ZFS stores a checksum (hash) of the data as part of its metadata for each block on disk. It uses this checksum to ensure the data is correct each time it’s read back. When a block is to be overwritten in-place, the NOPWrite feature uses this hash to determine whether the “new” data is actually different from the old data. If the data hasn’t changed, the write operation for that block returns success without actually overwriting the old copy of the block.

One use case that benefits from the NOPWrite feature is overwriting a VM image with a newer copy. Without NOPWrite, overwriting a 1 TiB VM image requires 1 TiB of writes. With NOPWrite, the operation only writes a fraction of the data since most of it remains unchanged.

But in today’s “war story,” the customer was seeing an odd issue. The number of writes to disk remained low as expected, but reads and CPU usage were unusually high. Upon performance profiling, we discovered that the checksum algorithm, SHA256, was consuming the most CPU time during performance profiling.

Addressing Performance Bottlenecks with ZFS Optimization

When overwriting a file in place, NOPWrite calculates the hash of the new block, and compares it to the stored hash of the existing block. If the old hash matches the new hash, then the write can be skipped. This customer was using SHA256 hashes with a CPU that did not support any SHA-NI acceleration. Klara recommended switching to the SHA512 checksum. (Counterintuitively, SHA512 hashes can be calculated around 50% faster than SHA256 hashes on 64bit x86 CPUs.)

The change in hash algorithm provided a significant ZFS performance optimization boost but did not explain the amount of overhead, or the reads from disk.

Resolving Misalignment Issues for ZFS Efficiency

Further analysis revealed the problem: the overwrites were misaligned. The incoming random access writes were in 64 KiB blocks. However, on disk, the data was stored in 128 KiB blocks (the default value of the recordsize property). This required ZFS to perform a read/modify/write cycle on each record. 

When the first 64 KiB was written, ZFS would first need to read the old 128 KiB record and its checksum. Next, it would recalculate the checksum and compare the freshly-calculated checksum to the one read from disk, to verify correctness of the data.
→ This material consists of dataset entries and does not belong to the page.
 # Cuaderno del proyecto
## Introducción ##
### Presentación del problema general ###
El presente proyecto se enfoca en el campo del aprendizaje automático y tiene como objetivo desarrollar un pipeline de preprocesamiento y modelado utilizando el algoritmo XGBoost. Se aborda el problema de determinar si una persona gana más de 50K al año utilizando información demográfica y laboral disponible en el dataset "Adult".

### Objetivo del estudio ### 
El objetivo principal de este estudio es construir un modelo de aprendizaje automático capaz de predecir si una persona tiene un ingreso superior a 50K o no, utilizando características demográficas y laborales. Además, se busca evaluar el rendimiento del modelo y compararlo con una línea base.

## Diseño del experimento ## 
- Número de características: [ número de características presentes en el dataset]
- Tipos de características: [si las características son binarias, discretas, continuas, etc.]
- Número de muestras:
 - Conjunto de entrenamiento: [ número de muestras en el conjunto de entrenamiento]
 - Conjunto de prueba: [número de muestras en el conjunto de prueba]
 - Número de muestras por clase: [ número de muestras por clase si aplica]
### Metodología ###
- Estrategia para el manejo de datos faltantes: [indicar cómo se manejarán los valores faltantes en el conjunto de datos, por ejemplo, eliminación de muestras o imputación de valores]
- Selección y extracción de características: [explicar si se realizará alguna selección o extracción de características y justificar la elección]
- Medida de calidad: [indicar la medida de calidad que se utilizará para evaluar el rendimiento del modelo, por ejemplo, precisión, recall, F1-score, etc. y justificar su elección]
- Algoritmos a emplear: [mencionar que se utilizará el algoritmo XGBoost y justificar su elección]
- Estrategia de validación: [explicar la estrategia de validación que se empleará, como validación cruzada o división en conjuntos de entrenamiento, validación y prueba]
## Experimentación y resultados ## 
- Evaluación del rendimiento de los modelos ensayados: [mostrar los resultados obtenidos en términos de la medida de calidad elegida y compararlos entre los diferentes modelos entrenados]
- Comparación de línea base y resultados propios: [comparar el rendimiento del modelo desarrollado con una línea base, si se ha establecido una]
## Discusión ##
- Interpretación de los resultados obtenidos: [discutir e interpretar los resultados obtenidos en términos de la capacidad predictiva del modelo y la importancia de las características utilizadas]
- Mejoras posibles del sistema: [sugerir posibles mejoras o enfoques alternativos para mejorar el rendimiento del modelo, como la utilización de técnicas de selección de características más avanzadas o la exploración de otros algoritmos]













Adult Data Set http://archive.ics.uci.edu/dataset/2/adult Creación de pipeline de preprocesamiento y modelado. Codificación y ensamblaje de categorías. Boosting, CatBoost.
Then it would construct a new 128 KiB block. This block consisted of the new 64 KB of data and the unmodified 64 KiB it read in from the existing block on-disk. ZFS would then calculate the new checksum, determine it to be the same as the one found in the original block, and skip the write. 
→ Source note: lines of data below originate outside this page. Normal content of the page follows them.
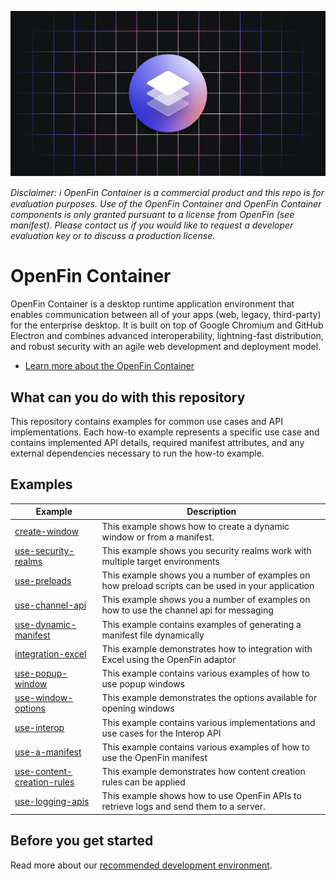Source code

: ![OpenFin Container Starter](./assets/OpenFin-Container-Starter.png)

_Disclaimer: ℹ️ OpenFin Container is a commercial product and this repo is for evaluation purposes. Use of the OpenFin Container and OpenFin Container components is only granted pursuant to a license from OpenFin (see manifest). Please contact us if you would like to request a developer evaluation key or to discuss a production license._

# OpenFin Container

OpenFin Container is a desktop runtime application environment that enables communication between all of your apps (web, legacy, third-party) for the enterprise desktop. It is built on top of Google Chromium and GitHub Electron and combines advanced interoperability, lightning-fast distribution, and robust security with an agile web development and deployment model.

- [Learn more about the OpenFin Container](https://developers.openfin.co/of-docs/docs/container-overview)

## What can you do with this repository

This repository contains examples for common use cases and API implementations. Each how-to example represents a specific use case and contains implemented API details, required manifest attributes, and any external dependencies necessary to run the how-to example.

## Examples

| **Example**                                                        | **Description**                                                                                    |
| ------------------------------------------------------------------ | -------------------------------------------------------------------------------------------------- |
| [create-window](./how-to/create-window)                            | This example shows how to create a dynamic window or from a manifest.                              |
| [use-security-realms](./how-to/use-security-realms)                | This example shows you security realms work with multiple target environments                      |
| [use-preloads](./how-to/use-preloads)                              | This example shows you a number of examples on how preload scripts can be used in your application |
| [use-channel-api](./how-to/use-channel-api)                        | This example shows you a number of examples on how to use the channel api for messaging            |
| [use-dynamic-manifest](./how-to/use-dynamic-manifest)              | This example contains examples of generating a manifest file dynamically                           |
| [integration-excel](./how-to/integration-excel)                    | This example demonstrates how to integration with Excel using the OpenFin adaptor                  |
| [use-popup-window](./how-to/use-popup-window/)                     | This example contains various examples of how to use popup windows                                 |
| [use-window-options](./how-to/use-window-options/)                 | This example demonstrates the options available for opening windows                                |
| [use-interop](./how-to/use-interop/)                               | This example contains various implementations and use cases for the Interop API                    |
| [use-a-manifest](./how-to/use-a-manifest/)                         | This example contains various examples of how to use the OpenFin manifest                          |
| [use-content-creation-rules](./how-to/use-content-creation-rules/) | This example demonstrates how content creation rules can be applied                                |
| [use-logging-apis](./how-to/use-logging-apis/)                     | This example shows how to use OpenFin APIs to retrieve logs and send them to a server.             |

## Before you get started

Read more about our [recommended development environment](https://developers.openfin.co/of-docs/docs/set-up-your-dev-environment).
Optimizing ZFS to Reduce CPU Usage and Latency

A  second 64 KiB write would arrive from NFS, for the latter half of the same 128 KiB block on disk. This forced the entire read-modify-write cycle to happen twice on the same on-disk block. Adding insult to injury, this dataset was configured with the ZFS property primarycache=metadata, meaning ZFS would not cache the records it read. As a result, ZFS also needed to read the entire original 128 KiB from disk a second time! To summarize:

  • 2x 128 KiB reads from disk that were not required
  • Calculating the checksum of the same data 4 times
  • Write nothing new to disk

Setting primarycache=all would at least cut the number of full block reads in half. However, the better fix was matching the NFS configuration to the ZFS recordsize property resolved the issue entirely.  In this case, we reconfigured NFS to use 128KiB blocks. As a result, with NFS’ block size and ZFS’ block size aligned, no read-modify-write cycle was necessary. Only a single metadata read (the checksum of the existing block) needed to be performed.

We saved two full block reads and eliminated three unnecessary checksum operations per 128KiB block. It significantly reduced CPU usage, disk utilization, and latency, allowing ZFS to ingest incoming data as fast as the network could deliver it.

   | For a deeper dive into how ZFS caching mechanisms like the Adaptive Replacement Cache (ARC) improve system performance, check out our article on applying the ARC algorithm to ZFS.

(Storage) Ghosts of the Past

During another ZFS performance optimization investigation, we found a storage pool where one particular vdev was much slower than its peers. The system had 49 mirror sets of spinning disks, and a mirrored LOG vdev to accelerate synchronous writes. 

Our team observed that one particular mirror set would take much longer to make new allocations during heavy write operations. , This delay was bringing the performance of the entire pool down. Upon initial investigation, we noticed that the fragmentation level on that vdev was much higher than the rest. So, we tuned ZFS to avoid allocation attempts to overly fragmented metaslabs. This quickly improved the write performance for this system.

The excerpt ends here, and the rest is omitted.